I don’t really see why that matters to the question of whether or not the process occurring can be described as evolution.

Fair enough - although I’m still not sure we’re on the same page - if there were millions of candidate configurations, then the event that caused one of them to prevail is selection (doesn’t matter how insignificant were the selection criteria). Then it’s evolution. If the candidate configurations were self-replicating, then there will be variation, competition, selection.

I’m not really sure why people are hung up on the idea that evolution is a biological process. It just isn’t. It’s a process that happens to manifest in biological systems, but that doesn’t make it an exclusive property.

Any system is likely to exhibit evolution, if it has:
Self-replication of member entities (with inheritance, but with imperfect copying)
Some kind of selective pressure (limited resources, environmental conditions, etc)

That system can be a collection of biological organisms on an island, it can be algorithms in a computer, it can be chemicals (that we do not qualify as living organisms) in a pond.

If you dive down deep enough, biology is chemistry also, though in many aspect the chemistry part is abstracted out to allow us to examine a piece of it. But Watson and Crick’s work was more chemistry than biology.

The crucial question is: what is the simplest self-replicating molecule which we could expect to randomly form given the conditions of the early earth, and the ingredients to be found there? Once we have that, is there a plausible evolutionary path to more complex self-replicating molecules, and eventually to RNA. Clearly this is not what Darwin was thinking of, but if you consider evolution “descent with modifications” paired with some sort of selection, it falls in very nicely. That’s the wonder of evolution - the concept is so simple, yet so powerful that it could be applied to this also.

The Teaching Company has a lecture series on the origins of life that was pretty well done. The lecturer (Hazen, I think his last name was) explained in pretty good detail all of the current theories that people have come up with about the origin of life, complete with a discussion of their strengths, weaknesses, and an assessment of how much or how little experimental evidence there is, and what experiments were being planned. Well worth a listen, if you can get ahold of it.

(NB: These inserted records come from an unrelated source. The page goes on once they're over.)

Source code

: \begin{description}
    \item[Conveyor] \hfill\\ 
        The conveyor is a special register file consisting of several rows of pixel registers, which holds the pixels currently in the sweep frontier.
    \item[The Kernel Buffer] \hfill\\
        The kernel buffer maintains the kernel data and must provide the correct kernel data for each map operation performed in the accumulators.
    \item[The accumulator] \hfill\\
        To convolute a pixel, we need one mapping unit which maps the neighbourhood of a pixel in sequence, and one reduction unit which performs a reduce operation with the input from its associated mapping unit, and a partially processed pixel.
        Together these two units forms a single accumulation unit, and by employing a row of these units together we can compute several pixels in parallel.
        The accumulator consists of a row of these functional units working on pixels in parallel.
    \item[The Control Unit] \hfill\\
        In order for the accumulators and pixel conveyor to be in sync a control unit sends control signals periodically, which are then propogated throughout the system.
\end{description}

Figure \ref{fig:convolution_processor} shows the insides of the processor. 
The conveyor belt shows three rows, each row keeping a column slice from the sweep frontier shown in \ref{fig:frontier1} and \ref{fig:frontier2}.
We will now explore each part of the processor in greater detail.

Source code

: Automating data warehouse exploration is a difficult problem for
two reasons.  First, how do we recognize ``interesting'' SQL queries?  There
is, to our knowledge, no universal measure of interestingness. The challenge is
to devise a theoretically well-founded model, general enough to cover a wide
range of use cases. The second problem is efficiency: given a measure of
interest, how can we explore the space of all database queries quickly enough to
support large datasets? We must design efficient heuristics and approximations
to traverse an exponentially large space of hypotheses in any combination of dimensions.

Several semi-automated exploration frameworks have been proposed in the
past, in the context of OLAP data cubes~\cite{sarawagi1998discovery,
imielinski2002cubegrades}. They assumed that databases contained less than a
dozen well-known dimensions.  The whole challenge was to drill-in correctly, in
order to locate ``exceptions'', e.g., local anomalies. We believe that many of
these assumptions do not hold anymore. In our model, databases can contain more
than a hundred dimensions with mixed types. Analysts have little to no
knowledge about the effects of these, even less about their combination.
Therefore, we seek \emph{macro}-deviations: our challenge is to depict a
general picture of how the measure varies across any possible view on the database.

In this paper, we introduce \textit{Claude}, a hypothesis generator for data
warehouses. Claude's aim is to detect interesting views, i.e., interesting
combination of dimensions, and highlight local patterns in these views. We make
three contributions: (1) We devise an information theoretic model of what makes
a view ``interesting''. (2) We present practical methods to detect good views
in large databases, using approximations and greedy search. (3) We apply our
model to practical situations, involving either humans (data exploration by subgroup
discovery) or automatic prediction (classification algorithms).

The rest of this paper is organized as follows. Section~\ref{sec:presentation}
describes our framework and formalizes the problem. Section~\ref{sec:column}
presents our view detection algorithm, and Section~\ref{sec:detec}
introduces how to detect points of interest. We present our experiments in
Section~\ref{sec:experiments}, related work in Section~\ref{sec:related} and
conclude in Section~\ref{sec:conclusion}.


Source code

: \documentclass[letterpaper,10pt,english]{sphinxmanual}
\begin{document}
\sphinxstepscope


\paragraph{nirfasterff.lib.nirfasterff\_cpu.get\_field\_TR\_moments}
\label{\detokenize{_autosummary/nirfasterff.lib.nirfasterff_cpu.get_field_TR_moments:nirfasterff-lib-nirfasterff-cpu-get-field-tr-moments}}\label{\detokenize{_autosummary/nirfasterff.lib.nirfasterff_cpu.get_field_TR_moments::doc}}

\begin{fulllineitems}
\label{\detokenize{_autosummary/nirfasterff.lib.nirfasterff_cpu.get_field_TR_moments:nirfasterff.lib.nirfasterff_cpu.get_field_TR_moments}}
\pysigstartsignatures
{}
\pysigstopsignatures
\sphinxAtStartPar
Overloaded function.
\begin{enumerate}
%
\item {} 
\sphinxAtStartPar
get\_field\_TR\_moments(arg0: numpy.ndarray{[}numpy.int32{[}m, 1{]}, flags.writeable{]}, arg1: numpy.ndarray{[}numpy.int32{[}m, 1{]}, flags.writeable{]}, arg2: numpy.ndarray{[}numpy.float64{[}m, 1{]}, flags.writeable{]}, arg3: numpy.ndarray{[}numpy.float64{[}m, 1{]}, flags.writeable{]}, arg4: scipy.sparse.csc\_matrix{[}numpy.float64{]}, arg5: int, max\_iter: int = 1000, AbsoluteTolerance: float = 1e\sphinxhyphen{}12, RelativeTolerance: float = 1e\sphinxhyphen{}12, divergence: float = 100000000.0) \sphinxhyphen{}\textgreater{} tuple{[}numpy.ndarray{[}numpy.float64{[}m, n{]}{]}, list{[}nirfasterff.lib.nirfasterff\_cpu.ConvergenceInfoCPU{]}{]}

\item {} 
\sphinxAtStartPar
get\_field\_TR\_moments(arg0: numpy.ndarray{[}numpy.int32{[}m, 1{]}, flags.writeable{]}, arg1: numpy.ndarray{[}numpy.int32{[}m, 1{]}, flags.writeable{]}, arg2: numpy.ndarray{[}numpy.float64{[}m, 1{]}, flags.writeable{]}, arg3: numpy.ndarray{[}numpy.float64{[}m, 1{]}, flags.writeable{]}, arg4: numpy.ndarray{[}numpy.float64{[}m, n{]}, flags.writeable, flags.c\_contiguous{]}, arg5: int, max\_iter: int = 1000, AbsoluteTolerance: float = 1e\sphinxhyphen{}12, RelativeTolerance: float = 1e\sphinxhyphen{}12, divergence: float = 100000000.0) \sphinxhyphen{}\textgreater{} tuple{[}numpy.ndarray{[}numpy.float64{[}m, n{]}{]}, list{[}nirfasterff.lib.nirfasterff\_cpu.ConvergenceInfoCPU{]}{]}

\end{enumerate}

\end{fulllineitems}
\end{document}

What it certainly would be fair to say is that the origins of life cannot be explained in terms of the detailed mechanisms (genes, etc) that make biological evolution happen in living systems - because the details are different, even if the principles are the same.

Evolution requires that traits be inherited by offspring. The mechanism for handing down those traits is DNA or RNA molecules, which you don’t have if you don’t already have life.

That’s just a matter of how you define it.

That’s how they are passed down now; but it is possible that the first entities we might recognize as life might not have had them.

Actually early spark tube experiments showed that 20 amino acids could be created from inorganic precursors. We also know that comets, which rain down on us quite frequently, have all sorts of organic compounds pre-made.

If evolution is just the creation of traits that encourage survival it should. My understanding of both replicator first and metabolism first origin of life theories is that some replicators and/or metabolisms were better at it than others, and became more prevalent. Dawkins made his intro to his book the selfish gene a story about how he felt this occured in a replicator first model.

But you still have the question about when, where and how the first replicators and metabolisms showed up.

Personally I wonder if both metabolisms and replicators occured simultaneously and just merged together into one organism and eventually became prokaryotes (rather than a replicator inventing a metabolism or vice versa). Eukaryotes are supposedly just independent prokaryotes that merged, and multi-celled organisms are eukaryotes that merged. So I wouldn’t be surprised.

If we’re all just reacting - heck, if our bodies are just nuclear waste - then what? Where’s the original reaction? That’s what Creationists can’t grasp. No one can. It’s called prehistory for a reason. It isn’t even a rational thought, really.